---- AVAILABLE DATA

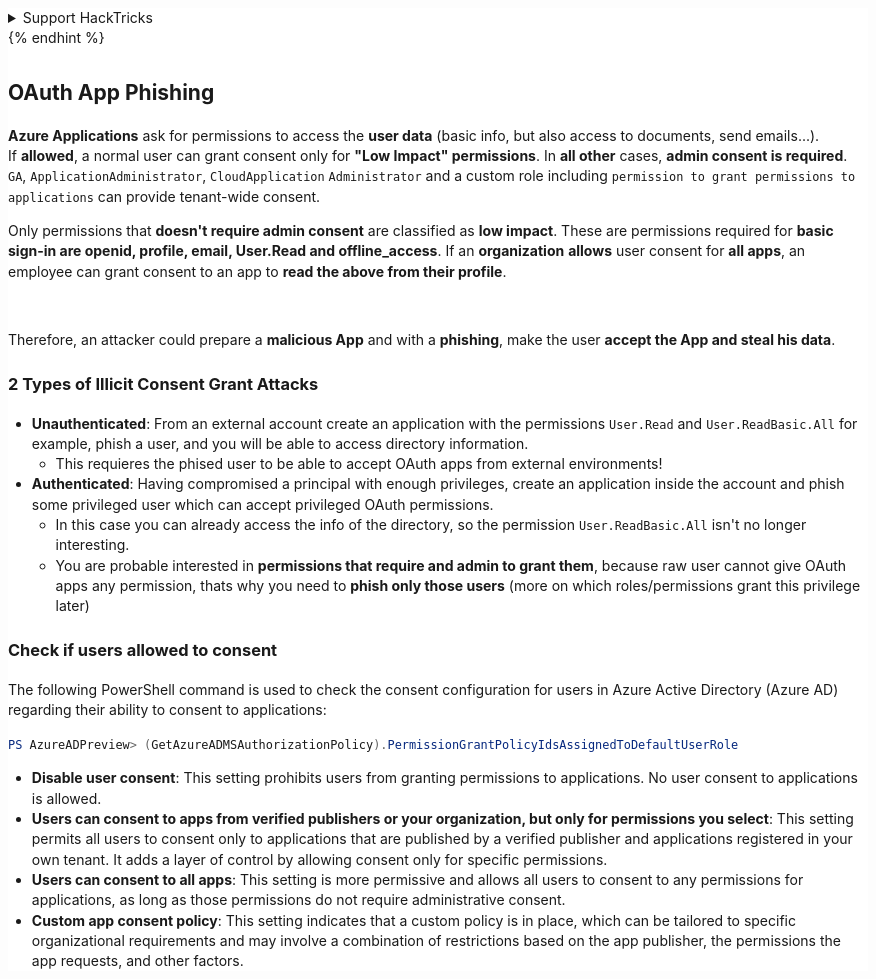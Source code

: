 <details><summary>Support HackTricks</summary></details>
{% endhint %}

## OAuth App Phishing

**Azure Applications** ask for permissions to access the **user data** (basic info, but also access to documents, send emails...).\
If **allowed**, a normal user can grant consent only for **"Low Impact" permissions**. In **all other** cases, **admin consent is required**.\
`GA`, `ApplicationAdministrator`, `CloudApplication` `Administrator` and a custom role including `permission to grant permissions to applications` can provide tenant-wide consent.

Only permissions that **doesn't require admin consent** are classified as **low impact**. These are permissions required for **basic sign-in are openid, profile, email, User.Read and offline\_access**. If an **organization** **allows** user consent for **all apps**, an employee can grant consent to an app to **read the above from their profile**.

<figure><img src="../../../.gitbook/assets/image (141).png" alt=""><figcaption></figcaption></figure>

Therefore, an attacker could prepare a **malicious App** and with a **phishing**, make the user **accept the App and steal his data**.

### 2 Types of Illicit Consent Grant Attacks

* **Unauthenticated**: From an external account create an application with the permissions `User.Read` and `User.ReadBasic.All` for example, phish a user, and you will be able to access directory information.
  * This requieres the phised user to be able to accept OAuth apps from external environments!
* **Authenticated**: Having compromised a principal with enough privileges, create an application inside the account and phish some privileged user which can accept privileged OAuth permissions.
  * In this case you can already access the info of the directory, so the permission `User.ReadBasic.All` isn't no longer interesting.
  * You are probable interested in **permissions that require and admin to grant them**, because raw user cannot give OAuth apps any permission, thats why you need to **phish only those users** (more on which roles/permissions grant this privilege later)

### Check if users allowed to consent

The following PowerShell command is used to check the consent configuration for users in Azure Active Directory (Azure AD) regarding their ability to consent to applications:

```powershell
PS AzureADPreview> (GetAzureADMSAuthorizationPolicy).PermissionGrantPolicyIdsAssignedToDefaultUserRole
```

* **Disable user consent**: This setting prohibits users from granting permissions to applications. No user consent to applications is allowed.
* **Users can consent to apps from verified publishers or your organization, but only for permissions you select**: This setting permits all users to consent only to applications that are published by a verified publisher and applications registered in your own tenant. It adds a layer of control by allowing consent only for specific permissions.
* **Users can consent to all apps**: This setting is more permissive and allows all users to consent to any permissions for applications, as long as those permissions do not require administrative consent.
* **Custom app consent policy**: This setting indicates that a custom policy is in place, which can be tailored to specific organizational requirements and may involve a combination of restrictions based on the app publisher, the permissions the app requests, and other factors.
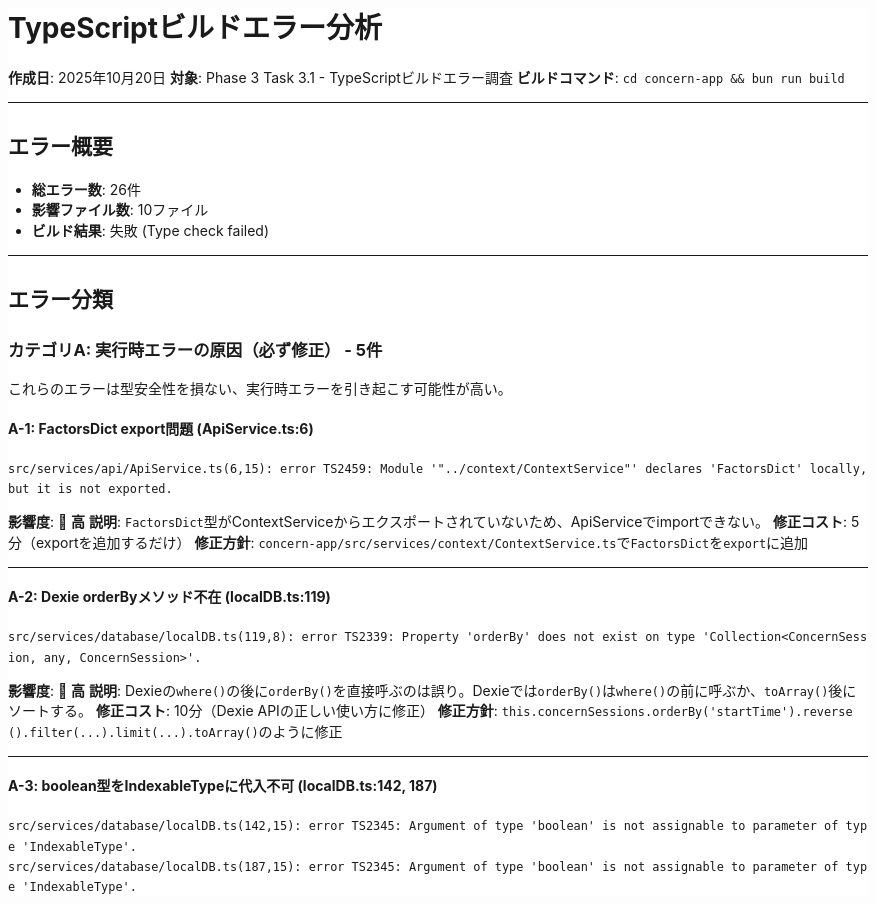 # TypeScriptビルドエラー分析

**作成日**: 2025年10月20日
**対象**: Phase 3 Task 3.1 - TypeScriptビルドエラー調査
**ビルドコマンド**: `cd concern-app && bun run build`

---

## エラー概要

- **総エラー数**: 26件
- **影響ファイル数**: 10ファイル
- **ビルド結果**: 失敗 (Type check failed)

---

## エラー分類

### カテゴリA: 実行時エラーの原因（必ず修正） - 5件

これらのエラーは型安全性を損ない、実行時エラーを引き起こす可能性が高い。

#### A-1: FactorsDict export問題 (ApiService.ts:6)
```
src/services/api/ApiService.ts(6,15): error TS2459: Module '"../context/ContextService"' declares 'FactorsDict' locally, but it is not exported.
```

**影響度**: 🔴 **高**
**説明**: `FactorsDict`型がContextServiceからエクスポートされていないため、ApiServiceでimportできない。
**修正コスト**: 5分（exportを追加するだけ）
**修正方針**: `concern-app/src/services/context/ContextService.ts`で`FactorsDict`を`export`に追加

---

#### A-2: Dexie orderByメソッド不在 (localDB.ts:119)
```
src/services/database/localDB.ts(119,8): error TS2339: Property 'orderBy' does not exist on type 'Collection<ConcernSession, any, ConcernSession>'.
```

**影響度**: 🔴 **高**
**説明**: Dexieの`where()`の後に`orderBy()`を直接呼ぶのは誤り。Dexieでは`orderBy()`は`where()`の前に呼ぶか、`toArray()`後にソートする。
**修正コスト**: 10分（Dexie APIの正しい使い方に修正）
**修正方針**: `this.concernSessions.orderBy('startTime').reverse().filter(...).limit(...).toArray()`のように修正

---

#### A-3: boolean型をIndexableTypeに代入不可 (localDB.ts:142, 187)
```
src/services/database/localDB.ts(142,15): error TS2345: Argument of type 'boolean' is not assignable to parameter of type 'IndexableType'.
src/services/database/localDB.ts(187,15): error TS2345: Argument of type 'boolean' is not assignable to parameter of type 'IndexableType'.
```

--------

== YOUR OBJECTIVE ==
Print out every record above exactly as given. Do not include the pictures.

== ANSWER TO THE EXERCISE ==
Source code

: <details><summary>Support HackTricks</summary></details>
{% endhint %}

## OAuth App Phishing

**Azure Applications** ask for permissions to access the **user data** (basic info, but also access to documents, send emails...).\
If **allowed**, a normal user can grant consent only for **"Low Impact" permissions**. In **all other** cases, **admin consent is required**.\
`GA`, `ApplicationAdministrator`, `CloudApplication` `Administrator` and a custom role including `permission to grant permissions to applications` can provide tenant-wide consent.

Only permissions that **doesn't require admin consent** are classified as **low impact**. These are permissions required for **basic sign-in are openid, profile, email, User.Read and offline\_access**. If an **organization** **allows** user consent for **all apps**, an employee can grant consent to an app to **read the above from their profile**.

<figure><img src="../../../.gitbook/assets/image (141).png" alt=""><figcaption></figcaption></figure>

Therefore, an attacker could prepare a **malicious App** and with a **phishing**, make the user **accept the App and steal his data**.

### 2 Types of Illicit Consent Grant Attacks

* **Unauthenticated**: From an external account create an application with the permissions `User.Read` and `User.ReadBasic.All` for example, phish a user, and you will be able to access directory information.
  * This requieres the phised user to be able to accept OAuth apps from external environments!
* **Authenticated**: Having compromised a principal with enough privileges, create an application inside the account and phish some privileged user which can accept privileged OAuth permissions.
  * In this case you can already access the info of the directory, so the permission `User.ReadBasic.All` isn't no longer interesting.
  * You are probable interested in **permissions that require and admin to grant them**, because raw user cannot give OAuth apps any permission, thats why you need to **phish only those users** (more on which roles/permissions grant this privilege later)

### Check if users allowed to consent

The following PowerShell command is used to check the consent configuration for users in Azure Active Directory (Azure AD) regarding their ability to consent to applications:

```powershell
PS AzureADPreview> (GetAzureADMSAuthorizationPolicy).PermissionGrantPolicyIdsAssignedToDefaultUserRole
```

* **Disable user consent**: This setting prohibits users from granting permissions to applications. No user consent to applications is allowed.
* **Users can consent to apps from verified publishers or your organization, but only for permissions you select**: This setting permits all users to consent only to applications that are published by a verified publisher and applications registered in your own tenant. It adds a layer of control by allowing consent only for specific permissions.
* **Users can consent to all apps**: This setting is more permissive and allows all users to consent to any permissions for applications, as long as those permissions do not require administrative consent.
* **Custom app consent policy**: This setting indicates that a custom policy is in place, which can be tailored to specific organizational requirements and may involve a combination of restrictions based on the app publisher, the permissions the app requests, and other factors.
 # TypeScriptビルドエラー分析

**作成日**: 2025年10月20日
**対象**: Phase 3 Task 3.1 - TypeScriptビルドエラー調査
**ビルドコマンド**: `cd concern-app && bun run build`

---

## エラー概要

- **総エラー数**: 26件
- **影響ファイル数**: 10ファイル
- **ビルド結果**: 失敗 (Type check failed)

---

## エラー分類

### カテゴリA: 実行時エラーの原因（必ず修正） - 5件

これらのエラーは型安全性を損ない、実行時エラーを引き起こす可能性が高い。

#### A-1: FactorsDict export問題 (ApiService.ts:6)
```
src/services/api/ApiService.ts(6,15): error TS2459: Module '"../context/ContextService"' declares 'FactorsDict' locally, but it is not exported.
```

**影響度**: 🔴 **高**
**説明**: `FactorsDict`型がContextServiceからエクスポートされていないため、ApiServiceでimportできない。
**修正コスト**: 5分（exportを追加するだけ）
**修正方針**: `concern-app/src/services/context/ContextService.ts`で`FactorsDict`を`export`に追加

---

#### A-2: Dexie orderByメソッド不在 (localDB.ts:119)
```
src/services/database/localDB.ts(119,8): error TS2339: Property 'orderBy' does not exist on type 'Collection<ConcernSession, any, ConcernSession>'.
```

**影響度**: 🔴 **高**
**説明**: Dexieの`where()`の後に`orderBy()`を直接呼ぶのは誤り。Dexieでは`orderBy()`は`where()`の前に呼ぶか、`toArray()`後にソートする。
**修正コスト**: 10分（Dexie APIの正しい使い方に修正）
**修正方針**: `this.concernSessions.orderBy('startTime').reverse().filter(...).limit(...).toArray()`のように修正

---

#### A-3: boolean型をIndexableTypeに代入不可 (localDB.ts:142, 187)
```
src/services/database/localDB.ts(142,15): error TS2345: Argument of type 'boolean' is not assignable to parameter of type 'IndexableType'.
src/services/database/localDB.ts(187,15): error TS2345: Argument of type 'boolean' is not assignable to parameter of type 'IndexableType'.
```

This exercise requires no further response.